ACTIVITY -
Scan the material for the word "half", then return every line where it appears.

INFORMATION -

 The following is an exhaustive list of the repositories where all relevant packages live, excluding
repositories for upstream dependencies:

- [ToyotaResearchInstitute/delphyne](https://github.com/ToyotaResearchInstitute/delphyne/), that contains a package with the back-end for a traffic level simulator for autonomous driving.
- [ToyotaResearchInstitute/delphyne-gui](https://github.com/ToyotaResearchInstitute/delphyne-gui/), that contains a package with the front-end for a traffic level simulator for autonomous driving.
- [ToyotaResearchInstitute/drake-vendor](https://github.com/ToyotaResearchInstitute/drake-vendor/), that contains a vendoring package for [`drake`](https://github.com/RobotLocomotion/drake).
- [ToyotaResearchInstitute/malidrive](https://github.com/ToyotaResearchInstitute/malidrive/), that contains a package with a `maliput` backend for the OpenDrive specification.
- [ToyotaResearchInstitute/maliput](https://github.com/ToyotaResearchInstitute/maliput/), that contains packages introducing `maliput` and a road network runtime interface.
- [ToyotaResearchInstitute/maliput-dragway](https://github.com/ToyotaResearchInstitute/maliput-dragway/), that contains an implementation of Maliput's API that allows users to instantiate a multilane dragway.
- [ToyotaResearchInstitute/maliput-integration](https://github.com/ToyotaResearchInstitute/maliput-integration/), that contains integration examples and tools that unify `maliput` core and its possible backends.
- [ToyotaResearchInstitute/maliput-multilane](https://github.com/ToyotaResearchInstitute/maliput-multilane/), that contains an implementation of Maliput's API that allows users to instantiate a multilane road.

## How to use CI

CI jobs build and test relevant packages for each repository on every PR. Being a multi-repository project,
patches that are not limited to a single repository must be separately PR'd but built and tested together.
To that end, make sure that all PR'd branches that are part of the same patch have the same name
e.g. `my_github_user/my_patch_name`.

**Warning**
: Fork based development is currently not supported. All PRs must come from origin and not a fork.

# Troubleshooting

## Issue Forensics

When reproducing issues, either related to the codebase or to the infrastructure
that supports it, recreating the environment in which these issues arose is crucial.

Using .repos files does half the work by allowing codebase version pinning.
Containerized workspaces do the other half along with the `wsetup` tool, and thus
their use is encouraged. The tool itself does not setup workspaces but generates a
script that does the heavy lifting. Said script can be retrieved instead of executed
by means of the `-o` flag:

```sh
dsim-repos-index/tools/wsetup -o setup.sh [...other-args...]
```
==
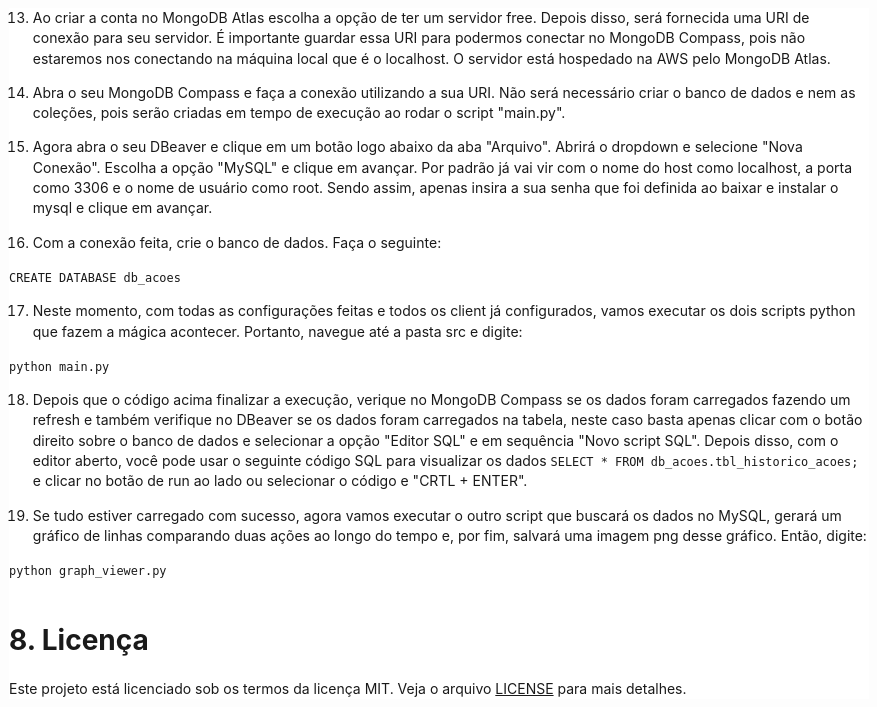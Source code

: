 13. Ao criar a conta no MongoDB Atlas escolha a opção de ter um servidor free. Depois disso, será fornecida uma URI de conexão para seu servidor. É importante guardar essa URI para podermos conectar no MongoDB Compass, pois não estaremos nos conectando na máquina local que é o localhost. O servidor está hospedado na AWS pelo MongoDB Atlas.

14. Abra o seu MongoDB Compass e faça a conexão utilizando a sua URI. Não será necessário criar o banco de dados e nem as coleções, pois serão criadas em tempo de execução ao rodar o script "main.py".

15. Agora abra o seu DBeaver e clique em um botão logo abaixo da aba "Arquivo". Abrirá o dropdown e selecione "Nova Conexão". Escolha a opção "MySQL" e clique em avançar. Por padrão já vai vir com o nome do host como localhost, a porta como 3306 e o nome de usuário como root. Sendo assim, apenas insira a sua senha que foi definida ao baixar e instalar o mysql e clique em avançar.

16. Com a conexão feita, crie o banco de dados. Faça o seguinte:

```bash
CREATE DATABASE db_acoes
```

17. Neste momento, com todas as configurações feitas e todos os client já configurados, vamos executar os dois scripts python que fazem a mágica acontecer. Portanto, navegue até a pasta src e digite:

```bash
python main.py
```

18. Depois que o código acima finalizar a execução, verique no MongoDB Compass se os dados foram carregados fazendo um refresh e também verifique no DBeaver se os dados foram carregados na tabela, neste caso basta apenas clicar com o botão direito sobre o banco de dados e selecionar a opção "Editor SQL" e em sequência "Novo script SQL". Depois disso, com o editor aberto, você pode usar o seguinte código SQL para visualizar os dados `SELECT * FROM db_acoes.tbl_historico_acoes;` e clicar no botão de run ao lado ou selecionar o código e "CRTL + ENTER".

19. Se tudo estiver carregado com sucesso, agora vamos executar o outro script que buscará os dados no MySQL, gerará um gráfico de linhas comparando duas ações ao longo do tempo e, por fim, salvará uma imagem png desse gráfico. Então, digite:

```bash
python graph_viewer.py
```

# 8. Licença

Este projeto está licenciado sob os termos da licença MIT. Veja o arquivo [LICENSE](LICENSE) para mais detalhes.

EXERCISE OUTPUT -
Using .repos files does half the work by allowing codebase version pinning.
Containerized workspaces do the other half along with the `wsetup` tool, and thus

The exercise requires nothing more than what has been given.